书榕万年不变的脸上出现了一丝裂痕,这应该是第一个去小解让他们王爷陪着的女人吧,不知道会不会是第一个因为小解问题被他家王爷砍死的女人。
周澈倒是不动如山,淡淡道,“书榕,陪她去。”
“我不...”沈兰清惊叫出声。
书榕也是一脸一脸惊恐,“爷...”
周澈抬头看向沈兰清,眼神冷冽,“不去,就憋着。

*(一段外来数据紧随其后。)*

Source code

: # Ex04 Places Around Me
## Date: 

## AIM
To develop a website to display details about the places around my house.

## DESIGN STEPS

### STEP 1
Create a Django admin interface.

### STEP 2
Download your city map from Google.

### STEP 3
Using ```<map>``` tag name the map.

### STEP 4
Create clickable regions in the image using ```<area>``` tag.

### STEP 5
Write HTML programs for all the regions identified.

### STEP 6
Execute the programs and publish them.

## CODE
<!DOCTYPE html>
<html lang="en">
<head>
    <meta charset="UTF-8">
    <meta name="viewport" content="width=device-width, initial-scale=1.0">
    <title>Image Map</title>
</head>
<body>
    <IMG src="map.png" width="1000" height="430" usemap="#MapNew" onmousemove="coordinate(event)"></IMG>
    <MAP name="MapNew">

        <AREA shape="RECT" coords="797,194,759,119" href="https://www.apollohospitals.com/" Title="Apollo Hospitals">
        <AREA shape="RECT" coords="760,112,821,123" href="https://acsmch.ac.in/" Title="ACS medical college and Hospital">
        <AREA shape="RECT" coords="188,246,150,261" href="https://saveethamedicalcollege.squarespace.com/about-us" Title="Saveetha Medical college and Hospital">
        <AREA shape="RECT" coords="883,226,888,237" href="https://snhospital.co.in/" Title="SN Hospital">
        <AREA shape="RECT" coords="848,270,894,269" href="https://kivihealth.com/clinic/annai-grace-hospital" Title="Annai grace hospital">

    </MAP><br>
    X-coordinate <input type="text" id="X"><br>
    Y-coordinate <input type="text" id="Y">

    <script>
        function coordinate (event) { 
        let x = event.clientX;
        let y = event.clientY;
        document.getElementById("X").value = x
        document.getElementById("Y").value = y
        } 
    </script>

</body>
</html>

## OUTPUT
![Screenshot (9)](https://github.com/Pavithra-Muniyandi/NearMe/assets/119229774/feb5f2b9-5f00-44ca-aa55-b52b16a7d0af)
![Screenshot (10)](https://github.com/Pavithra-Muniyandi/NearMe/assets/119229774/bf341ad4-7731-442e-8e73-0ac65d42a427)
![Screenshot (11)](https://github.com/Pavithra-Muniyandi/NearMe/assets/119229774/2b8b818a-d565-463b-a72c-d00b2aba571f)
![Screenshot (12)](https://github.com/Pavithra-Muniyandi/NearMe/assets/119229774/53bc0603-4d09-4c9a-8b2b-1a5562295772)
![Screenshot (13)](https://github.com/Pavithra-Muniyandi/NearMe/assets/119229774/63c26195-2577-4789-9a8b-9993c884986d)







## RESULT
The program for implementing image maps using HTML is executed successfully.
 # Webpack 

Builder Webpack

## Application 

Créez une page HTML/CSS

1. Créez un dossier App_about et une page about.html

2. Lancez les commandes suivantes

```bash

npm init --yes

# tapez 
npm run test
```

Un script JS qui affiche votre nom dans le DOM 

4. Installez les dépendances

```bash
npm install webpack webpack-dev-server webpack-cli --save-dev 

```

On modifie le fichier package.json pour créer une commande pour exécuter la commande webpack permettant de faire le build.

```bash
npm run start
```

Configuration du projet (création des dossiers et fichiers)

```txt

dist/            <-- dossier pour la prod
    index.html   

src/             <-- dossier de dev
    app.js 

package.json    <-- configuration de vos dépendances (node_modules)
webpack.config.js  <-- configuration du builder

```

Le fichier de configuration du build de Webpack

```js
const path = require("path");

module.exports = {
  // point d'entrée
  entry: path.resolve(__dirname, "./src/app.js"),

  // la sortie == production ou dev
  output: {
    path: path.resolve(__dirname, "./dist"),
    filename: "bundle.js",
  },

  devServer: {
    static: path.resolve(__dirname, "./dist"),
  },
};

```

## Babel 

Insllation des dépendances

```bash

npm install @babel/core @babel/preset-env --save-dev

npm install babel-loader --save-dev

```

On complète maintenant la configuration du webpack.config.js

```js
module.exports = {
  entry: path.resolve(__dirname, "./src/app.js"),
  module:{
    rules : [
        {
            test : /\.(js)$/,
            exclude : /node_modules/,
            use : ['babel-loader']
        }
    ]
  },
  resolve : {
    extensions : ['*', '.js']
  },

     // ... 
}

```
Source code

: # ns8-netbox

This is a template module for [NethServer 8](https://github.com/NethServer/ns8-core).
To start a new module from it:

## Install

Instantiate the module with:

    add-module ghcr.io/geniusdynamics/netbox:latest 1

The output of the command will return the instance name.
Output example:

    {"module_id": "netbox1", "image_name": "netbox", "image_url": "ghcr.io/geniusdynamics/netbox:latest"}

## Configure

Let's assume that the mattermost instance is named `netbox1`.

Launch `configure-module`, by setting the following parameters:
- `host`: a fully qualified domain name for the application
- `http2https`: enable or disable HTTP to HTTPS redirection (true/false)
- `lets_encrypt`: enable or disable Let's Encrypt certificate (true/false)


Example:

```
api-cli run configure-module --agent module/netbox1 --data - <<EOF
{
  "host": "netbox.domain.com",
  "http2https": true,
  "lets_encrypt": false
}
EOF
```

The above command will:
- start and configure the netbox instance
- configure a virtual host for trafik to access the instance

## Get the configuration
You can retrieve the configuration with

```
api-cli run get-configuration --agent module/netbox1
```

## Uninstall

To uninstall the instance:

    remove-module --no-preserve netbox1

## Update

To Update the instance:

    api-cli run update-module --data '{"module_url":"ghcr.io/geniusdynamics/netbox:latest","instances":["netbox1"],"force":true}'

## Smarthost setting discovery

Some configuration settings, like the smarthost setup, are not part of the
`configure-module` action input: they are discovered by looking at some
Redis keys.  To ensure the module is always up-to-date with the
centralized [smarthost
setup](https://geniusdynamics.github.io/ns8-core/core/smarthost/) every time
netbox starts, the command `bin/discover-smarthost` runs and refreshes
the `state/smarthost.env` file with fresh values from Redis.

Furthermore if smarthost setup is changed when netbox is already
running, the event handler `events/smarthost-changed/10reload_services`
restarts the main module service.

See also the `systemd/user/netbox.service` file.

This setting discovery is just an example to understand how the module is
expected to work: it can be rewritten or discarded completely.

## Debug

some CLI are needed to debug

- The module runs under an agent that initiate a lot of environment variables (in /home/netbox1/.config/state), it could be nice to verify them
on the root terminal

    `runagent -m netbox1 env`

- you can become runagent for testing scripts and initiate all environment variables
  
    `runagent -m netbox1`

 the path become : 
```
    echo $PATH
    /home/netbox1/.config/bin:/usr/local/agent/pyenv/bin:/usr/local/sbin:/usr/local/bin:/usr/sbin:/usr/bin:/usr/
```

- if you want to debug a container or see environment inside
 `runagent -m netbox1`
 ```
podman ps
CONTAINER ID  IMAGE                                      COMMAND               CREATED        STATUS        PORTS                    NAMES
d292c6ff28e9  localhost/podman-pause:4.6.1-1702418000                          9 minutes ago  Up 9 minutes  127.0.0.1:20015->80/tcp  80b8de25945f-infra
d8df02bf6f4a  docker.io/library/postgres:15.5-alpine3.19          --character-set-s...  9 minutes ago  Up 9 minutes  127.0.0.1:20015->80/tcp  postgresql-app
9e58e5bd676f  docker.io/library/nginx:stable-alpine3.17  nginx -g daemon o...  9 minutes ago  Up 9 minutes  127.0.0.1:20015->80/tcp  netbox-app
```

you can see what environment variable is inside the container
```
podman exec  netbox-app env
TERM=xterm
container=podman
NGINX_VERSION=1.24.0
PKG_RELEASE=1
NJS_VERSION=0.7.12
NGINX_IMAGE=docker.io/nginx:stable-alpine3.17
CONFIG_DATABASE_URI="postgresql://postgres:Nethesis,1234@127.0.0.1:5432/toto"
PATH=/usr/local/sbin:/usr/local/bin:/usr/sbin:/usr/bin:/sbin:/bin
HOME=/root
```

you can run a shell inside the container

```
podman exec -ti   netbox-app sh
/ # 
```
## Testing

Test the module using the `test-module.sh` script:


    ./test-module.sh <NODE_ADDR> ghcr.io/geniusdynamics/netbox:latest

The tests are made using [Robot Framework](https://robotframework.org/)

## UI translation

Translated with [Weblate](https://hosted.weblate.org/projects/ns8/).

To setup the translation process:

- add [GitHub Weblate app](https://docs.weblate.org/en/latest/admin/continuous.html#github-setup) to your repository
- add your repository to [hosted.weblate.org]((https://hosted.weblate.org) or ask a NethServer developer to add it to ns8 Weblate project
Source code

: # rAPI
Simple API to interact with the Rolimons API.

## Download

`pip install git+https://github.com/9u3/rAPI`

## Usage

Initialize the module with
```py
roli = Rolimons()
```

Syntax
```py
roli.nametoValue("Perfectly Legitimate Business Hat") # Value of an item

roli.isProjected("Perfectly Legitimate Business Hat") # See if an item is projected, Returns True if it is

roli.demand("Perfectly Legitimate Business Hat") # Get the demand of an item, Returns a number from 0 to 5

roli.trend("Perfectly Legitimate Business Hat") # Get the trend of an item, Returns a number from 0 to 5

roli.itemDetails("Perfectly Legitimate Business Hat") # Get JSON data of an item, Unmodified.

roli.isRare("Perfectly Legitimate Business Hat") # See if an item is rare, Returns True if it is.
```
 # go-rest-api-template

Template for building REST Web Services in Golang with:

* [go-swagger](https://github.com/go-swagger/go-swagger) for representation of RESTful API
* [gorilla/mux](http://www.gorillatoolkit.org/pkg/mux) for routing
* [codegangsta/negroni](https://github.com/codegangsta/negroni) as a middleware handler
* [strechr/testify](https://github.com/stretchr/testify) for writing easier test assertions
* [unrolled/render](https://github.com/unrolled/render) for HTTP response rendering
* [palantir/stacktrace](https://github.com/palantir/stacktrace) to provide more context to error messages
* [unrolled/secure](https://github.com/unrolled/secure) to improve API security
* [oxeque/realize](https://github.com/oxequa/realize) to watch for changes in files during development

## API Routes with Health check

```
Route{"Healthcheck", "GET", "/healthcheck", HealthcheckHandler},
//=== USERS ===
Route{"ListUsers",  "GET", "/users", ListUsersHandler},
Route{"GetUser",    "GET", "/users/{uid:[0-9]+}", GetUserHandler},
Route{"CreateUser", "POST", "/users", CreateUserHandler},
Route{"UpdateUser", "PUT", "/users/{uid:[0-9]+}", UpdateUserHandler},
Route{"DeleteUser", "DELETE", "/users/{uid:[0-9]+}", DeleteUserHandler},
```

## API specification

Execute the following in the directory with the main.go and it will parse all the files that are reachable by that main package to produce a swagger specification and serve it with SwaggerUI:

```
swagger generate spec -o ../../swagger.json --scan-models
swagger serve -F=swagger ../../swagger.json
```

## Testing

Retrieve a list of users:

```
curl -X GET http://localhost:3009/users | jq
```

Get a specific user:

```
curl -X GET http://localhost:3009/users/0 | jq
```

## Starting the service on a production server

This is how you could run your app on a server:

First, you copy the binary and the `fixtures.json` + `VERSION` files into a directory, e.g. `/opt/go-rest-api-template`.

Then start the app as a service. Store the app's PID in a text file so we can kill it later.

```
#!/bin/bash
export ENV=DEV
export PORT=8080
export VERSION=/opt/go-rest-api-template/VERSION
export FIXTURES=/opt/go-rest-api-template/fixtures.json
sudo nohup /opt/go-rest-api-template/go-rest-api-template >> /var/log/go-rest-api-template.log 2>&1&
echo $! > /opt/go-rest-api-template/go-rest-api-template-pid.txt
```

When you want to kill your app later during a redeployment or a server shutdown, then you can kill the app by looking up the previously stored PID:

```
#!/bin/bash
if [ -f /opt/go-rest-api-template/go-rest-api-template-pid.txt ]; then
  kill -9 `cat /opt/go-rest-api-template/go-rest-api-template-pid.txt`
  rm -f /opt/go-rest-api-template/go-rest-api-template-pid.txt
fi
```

”
沈兰清恨不得一巴掌甩在他脸上,这还是那个儒雅温和,细心周到的太子爷吗?
最终沈兰清在差点儿把自己吓个半死的情况下一个人跑到不远处的树后解决了一下。
沈兰清在马车上一晚上也没怎么敢睡,荒郊野外的,还不时传来几声狼叫,吓得她够呛,差点儿跳下马车跑到周澈怀里去了,当然她如果真去了,死的会比被狼吃掉来的快得多。
沈兰清骂了一晚上的周澈,早上起来时很是憔悴,一脸的倦容,再看其余几人,皆是神清气爽,精神奕奕,沈兰清对周澈更加怨念了。
众人略略清洗了一番,吃了点儿干粮,便开始赶路,沈兰清这次没有昨天那么傻,她把周澈的被褥拿出来铺在了马车里,将车垫整理的舒舒服服的,然后躺在上面开始补眠。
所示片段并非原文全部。